This part works with the following brands: Whirlpool, Admiral, Estate, Inglis, Kenmore, KitchenAid, Roper, Maytag, Crosley, Jenn-Air, Hardwick, Magic Chef, Amana, Caloric & Glenwood.
This part fixes the following symptoms:
If you've ever replaced a computer hard drive - you can do this too. I didn't even unload the freezer. It really is about 10-15 minutes of work. I ordered the recommended replacement part - which was a newer part#. It's best to remove the shelf barrier under the ice dispenser assembly (pops off) for ease of access - the motor hatch is a bit awkwardly placed. Removing 2 x 1/4" screw nuts pops off the lower hatch on the underside of the ice dispenser assembly.
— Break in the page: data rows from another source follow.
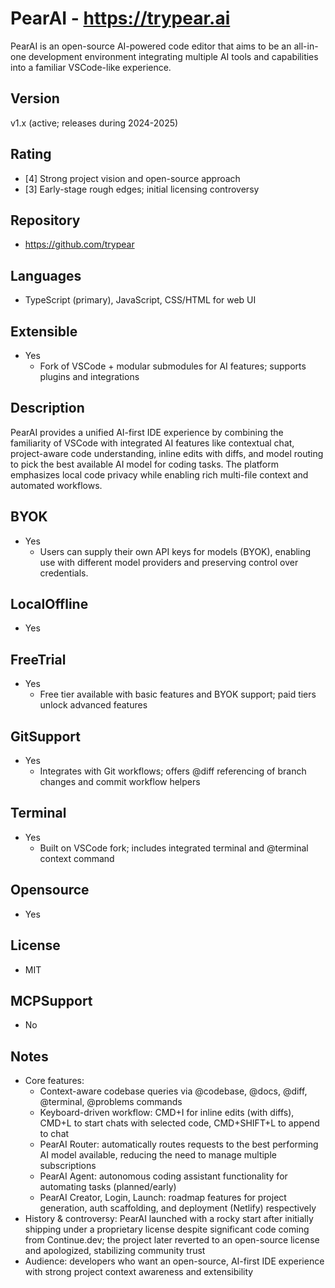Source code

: # PearAI - https://trypear.ai
PearAI is an open-source AI-powered code editor that aims to be an all-in-one development environment integrating multiple AI tools and capabilities into a familiar VSCode-like experience.

## Version
v1.x (active; releases during 2024-2025)

## Rating
- [4] Strong project vision and open-source approach
- [3] Early-stage rough edges; initial licensing controversy

## Repository
- https://github.com/trypear

## Languages
- TypeScript (primary), JavaScript, CSS/HTML for web UI

## Extensible
- Yes
  - Fork of VSCode + modular submodules for AI features; supports plugins and integrations

## Description
PearAI provides a unified AI-first IDE experience by combining the familiarity of VSCode with integrated AI features like contextual chat, project-aware code understanding, inline edits with diffs, and model routing to pick the best available AI model for coding tasks. The platform emphasizes local code privacy while enabling rich multi-file context and automated workflows.

## BYOK
- Yes
  - Users can supply their own API keys for models (BYOK), enabling use with different model providers and preserving control over credentials.

## LocalOffline
- Yes

## FreeTrial
- Yes
  - Free tier available with basic features and BYOK support; paid tiers unlock advanced features

## GitSupport
- Yes
  - Integrates with Git workflows; offers @diff referencing of branch changes and commit workflow helpers

## Terminal
- Yes
  - Built on VSCode fork; includes integrated terminal and @terminal context command

## Opensource
- Yes
 
## License
- MIT

## MCPSupport
- No

## Notes
- Core features:
  - Context-aware codebase queries via @codebase, @docs, @diff, @terminal, @problems commands
  - Keyboard-driven workflow: CMD+I for inline edits (with diffs), CMD+L to start chats with selected code, CMD+SHIFT+L to append to chat
  - PearAI Router: automatically routes requests to the best performing AI model available, reducing the need to manage multiple subscriptions
  - PearAI Agent: autonomous coding assistant functionality for automating tasks (planned/early)
  - PearAI Creator, Login, Launch: roadmap features for project generation, auth scaffolding, and deployment (Netlify) respectively
- History & controversy: PearAI launched with a rocky start after initially shipping under a proprietary license despite significant code coming from Continue.dev; the project later reverted to an open-source license and apologized, stabilizing community trust
- Audience: developers who want an open-source, AI-first IDE experience with strong project context awareness and extensibility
Inside, remove the wire connector + 4 x 1/4 nut driver screws and the whole motor is released, while the hex drive shaft remains attached to the dispenser assembly. No sweat so far. The new motor pops in the same way the old one came out - you might need to give the top of the hex drive shaft a twist to align. A powered nut-driver is recommended to do all of this yoga 2 feet off the floor with only 2 hands. Secure the 4 nut screws and reconnect the wire connector and you're almost done. But wait - read the directions and you notice that there's a rubber washer that has been introduced to prevent water leeching into the motor. @$%^ - didn't see that little thing in the shipping box - ok so I get to do this twice... don't make the same mistake. Attach that rubber washer to the hex shaft. Then, reattach the panel with 2 more nut screws and you really are done. Now dispense some fresh ice into that rum & coke. Ahhh.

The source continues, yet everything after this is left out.